Work required: Look below for the line holding "- Modular service" and the line holding "- Advanced conversation context and memory". Transcribe exactly those lines and all lines between them, nothing more.

(Records excerpted from a collection)
□ □ □ □

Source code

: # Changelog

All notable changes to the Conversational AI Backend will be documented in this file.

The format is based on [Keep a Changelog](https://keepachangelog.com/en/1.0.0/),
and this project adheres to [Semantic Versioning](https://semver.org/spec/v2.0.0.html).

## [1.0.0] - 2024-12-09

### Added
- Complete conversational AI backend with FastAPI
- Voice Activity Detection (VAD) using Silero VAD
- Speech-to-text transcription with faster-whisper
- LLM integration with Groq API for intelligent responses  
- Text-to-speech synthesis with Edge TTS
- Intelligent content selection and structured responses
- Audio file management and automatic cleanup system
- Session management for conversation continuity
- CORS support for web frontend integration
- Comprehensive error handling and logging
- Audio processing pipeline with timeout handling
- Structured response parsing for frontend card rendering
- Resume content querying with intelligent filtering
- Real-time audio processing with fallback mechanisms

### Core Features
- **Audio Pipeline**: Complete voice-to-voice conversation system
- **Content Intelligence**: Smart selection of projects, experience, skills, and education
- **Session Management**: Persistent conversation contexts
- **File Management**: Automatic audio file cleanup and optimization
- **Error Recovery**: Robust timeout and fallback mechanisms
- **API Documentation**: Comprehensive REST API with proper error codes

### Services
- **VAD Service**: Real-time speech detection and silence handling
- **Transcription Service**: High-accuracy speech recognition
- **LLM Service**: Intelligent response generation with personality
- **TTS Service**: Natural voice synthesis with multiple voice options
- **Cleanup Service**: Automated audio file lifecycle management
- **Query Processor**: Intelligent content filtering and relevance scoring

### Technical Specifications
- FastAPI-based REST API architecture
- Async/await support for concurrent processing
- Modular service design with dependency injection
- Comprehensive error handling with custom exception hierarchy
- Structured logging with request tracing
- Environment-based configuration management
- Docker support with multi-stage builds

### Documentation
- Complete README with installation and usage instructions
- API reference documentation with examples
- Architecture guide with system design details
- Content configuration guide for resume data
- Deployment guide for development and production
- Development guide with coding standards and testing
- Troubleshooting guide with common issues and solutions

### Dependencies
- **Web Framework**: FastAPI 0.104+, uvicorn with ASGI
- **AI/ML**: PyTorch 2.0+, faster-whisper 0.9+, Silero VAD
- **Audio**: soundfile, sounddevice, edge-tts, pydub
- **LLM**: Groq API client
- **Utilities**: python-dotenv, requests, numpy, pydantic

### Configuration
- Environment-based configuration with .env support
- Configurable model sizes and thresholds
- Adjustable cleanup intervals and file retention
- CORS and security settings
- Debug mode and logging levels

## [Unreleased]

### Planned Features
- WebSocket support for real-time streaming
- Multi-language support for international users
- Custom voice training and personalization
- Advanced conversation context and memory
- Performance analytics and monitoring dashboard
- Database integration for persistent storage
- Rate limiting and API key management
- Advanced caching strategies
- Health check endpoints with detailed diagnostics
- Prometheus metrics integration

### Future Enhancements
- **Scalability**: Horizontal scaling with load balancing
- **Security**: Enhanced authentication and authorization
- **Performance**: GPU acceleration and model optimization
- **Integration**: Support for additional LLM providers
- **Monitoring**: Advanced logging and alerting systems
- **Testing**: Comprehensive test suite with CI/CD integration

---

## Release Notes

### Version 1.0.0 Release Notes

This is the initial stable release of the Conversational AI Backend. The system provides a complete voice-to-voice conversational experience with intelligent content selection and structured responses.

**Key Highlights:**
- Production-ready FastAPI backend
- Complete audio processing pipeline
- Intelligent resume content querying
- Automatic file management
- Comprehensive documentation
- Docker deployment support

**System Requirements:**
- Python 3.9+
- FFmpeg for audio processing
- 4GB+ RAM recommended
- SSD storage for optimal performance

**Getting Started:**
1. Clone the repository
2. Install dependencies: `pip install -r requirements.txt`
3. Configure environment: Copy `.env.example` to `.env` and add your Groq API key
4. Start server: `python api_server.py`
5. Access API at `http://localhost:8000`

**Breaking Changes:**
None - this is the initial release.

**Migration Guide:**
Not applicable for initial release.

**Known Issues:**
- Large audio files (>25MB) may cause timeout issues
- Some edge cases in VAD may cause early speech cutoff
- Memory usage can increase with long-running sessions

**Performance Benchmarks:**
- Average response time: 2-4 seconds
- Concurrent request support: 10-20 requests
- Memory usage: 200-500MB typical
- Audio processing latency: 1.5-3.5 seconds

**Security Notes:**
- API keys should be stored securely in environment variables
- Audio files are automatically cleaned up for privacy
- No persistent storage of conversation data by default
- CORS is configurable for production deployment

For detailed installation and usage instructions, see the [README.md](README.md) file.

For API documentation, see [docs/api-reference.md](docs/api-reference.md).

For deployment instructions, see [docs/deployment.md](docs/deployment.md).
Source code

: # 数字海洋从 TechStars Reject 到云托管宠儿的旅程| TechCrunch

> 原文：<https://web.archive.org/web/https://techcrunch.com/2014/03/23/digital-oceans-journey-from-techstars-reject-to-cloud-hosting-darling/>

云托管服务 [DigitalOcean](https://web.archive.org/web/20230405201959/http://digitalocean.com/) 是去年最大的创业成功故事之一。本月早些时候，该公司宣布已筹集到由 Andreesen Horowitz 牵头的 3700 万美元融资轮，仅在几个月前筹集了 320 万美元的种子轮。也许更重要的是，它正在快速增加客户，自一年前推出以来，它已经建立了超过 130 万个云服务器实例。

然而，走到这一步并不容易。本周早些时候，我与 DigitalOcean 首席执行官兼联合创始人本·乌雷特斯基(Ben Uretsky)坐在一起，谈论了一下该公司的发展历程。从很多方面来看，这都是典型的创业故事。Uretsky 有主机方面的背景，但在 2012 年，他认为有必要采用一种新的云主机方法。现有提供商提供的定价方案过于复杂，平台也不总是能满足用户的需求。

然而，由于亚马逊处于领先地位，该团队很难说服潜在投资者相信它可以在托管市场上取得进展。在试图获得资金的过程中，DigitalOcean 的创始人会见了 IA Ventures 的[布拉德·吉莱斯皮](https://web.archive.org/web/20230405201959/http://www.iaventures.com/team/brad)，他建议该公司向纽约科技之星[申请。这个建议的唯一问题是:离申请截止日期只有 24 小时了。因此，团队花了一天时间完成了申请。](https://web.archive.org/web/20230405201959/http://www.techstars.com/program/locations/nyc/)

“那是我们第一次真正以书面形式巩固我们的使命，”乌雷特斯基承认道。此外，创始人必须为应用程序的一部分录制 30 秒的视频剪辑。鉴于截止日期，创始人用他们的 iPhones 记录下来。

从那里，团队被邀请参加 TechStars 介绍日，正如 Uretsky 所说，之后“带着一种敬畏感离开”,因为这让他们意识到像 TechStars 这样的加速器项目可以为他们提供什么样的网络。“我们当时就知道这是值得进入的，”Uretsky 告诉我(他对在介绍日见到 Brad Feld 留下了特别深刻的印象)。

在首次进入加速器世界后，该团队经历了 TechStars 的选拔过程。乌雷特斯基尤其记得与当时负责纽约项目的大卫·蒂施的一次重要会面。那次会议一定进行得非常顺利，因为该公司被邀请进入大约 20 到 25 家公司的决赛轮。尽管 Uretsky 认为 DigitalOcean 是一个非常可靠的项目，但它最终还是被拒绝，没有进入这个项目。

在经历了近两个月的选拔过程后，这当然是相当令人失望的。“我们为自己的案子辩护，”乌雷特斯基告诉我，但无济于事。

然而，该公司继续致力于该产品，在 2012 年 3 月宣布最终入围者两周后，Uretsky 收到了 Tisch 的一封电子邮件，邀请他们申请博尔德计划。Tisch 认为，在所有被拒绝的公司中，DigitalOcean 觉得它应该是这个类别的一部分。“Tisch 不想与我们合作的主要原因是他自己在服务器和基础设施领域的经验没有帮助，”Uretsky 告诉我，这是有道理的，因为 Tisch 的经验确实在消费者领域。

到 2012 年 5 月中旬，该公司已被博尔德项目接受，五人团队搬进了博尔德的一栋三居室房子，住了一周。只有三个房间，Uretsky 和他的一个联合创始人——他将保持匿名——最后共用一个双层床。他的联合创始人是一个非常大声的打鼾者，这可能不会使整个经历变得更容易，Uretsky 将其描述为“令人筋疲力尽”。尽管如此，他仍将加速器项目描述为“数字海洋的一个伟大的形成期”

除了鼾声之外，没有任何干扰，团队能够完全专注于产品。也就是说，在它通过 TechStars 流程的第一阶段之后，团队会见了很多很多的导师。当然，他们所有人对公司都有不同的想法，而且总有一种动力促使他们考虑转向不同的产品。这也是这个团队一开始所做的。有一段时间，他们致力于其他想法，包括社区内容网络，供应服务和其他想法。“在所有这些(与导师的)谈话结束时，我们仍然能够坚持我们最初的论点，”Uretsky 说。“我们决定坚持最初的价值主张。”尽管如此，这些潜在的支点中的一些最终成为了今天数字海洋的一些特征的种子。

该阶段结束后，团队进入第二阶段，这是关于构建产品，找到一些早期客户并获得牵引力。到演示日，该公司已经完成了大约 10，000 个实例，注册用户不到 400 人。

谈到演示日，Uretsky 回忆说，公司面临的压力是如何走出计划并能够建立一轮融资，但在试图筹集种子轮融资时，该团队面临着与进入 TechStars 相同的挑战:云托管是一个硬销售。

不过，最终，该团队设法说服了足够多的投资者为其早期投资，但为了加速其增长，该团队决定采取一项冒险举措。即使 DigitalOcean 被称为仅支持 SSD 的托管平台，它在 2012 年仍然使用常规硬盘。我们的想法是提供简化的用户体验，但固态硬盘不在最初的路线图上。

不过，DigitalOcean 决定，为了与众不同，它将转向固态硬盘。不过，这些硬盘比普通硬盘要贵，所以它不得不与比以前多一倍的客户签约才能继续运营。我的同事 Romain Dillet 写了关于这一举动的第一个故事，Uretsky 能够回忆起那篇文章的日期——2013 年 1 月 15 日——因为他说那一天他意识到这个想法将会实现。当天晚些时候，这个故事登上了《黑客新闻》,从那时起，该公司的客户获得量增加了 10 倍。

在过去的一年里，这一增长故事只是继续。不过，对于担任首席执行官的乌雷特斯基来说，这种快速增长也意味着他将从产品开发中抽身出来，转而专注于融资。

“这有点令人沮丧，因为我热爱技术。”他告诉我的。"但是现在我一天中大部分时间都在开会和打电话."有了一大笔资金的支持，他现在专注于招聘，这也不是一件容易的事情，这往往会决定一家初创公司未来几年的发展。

□ □ □ □

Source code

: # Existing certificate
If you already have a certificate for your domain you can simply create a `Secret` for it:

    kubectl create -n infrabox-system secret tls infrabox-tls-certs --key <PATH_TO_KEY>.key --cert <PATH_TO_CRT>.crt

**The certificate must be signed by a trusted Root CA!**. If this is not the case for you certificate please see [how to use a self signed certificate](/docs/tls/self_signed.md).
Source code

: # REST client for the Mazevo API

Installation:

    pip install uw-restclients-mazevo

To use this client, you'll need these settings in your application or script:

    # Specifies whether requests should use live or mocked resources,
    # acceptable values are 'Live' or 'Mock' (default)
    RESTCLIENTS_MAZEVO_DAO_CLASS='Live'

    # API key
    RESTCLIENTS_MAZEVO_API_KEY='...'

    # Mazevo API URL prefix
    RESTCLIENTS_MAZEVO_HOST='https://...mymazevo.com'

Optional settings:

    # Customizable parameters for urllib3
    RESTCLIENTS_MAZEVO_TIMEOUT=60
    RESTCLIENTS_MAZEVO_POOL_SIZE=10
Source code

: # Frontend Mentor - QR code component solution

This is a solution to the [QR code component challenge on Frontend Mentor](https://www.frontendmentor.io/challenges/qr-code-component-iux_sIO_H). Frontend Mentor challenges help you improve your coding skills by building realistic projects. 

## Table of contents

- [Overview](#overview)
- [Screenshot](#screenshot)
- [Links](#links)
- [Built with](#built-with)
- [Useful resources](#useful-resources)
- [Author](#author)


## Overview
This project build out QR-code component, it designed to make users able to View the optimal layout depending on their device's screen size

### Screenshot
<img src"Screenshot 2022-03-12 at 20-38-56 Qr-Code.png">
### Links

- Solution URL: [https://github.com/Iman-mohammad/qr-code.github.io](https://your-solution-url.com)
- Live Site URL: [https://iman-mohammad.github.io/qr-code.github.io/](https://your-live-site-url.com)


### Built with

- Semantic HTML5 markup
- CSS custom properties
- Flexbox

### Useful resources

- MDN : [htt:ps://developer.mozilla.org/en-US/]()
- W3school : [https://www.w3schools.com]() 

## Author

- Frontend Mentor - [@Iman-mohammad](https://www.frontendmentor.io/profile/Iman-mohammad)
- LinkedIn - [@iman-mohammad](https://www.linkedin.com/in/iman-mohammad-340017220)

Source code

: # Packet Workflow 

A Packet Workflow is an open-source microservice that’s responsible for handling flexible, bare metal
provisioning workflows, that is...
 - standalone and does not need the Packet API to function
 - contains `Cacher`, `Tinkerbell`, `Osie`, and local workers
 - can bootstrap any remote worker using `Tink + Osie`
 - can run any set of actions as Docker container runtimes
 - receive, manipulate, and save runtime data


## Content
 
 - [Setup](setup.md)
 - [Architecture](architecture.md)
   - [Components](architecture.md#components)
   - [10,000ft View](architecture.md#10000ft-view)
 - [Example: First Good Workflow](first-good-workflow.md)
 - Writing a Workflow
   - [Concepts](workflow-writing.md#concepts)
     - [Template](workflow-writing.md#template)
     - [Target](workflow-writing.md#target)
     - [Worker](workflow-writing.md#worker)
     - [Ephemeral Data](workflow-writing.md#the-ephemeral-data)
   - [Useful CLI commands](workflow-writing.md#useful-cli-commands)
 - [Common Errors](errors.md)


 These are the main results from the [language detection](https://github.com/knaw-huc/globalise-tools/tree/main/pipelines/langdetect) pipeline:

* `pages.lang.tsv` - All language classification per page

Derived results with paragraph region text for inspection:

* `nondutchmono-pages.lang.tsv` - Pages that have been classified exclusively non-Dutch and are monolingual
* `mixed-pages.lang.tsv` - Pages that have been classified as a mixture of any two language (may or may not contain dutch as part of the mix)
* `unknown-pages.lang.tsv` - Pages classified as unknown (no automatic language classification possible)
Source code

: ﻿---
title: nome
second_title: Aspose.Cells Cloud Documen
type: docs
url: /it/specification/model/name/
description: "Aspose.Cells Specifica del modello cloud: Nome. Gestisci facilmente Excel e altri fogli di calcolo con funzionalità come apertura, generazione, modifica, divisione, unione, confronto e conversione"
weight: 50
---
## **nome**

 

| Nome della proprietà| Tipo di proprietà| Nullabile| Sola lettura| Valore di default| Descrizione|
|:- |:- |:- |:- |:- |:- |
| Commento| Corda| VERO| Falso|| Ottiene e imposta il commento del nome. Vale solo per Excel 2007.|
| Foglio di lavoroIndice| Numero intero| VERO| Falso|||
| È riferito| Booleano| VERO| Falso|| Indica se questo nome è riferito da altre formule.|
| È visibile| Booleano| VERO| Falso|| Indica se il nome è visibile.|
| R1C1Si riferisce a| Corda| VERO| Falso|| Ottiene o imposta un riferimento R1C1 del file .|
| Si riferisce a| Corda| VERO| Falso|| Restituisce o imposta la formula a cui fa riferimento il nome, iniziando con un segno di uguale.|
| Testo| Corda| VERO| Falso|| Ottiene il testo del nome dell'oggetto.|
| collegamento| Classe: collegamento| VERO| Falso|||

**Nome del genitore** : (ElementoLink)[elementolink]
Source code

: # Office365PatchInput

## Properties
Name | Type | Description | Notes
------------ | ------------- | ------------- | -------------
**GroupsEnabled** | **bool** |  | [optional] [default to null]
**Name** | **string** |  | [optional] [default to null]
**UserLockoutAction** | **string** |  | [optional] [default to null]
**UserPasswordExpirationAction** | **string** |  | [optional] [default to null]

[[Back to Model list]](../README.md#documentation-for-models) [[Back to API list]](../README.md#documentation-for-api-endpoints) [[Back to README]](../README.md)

□ □ □ □

Response for this exercise:
- Modular service design with dependency injection
- Comprehensive error handling with custom exception hierarchy
- Structured logging with request tracing
- Environment-based configuration management
- Docker support with multi-stage builds

### Documentation
- Complete README with installation and usage instructions
- API reference documentation with examples
- Architecture guide with system design details
- Content configuration guide for resume data
- Deployment guide for development and production
- Development guide with coding standards and testing
- Troubleshooting guide with common issues and solutions

### Dependencies
- **Web Framework**: FastAPI 0.104+, uvicorn with ASGI
- **AI/ML**: PyTorch 2.0+, faster-whisper 0.9+, Silero VAD
- **Audio**: soundfile, sounddevice, edge-tts, pydub
- **LLM**: Groq API client
- **Utilities**: python-dotenv, requests, numpy, pydantic

### Configuration
- Environment-based configuration with .env support
- Configurable model sizes and thresholds
- Adjustable cleanup intervals and file retention
- CORS and security settings
- Debug mode and logging levels

## [Unreleased]

### Planned Features
- WebSocket support for real-time streaming
- Multi-language support for international users
- Custom voice training and personalization
- Advanced conversation context and memory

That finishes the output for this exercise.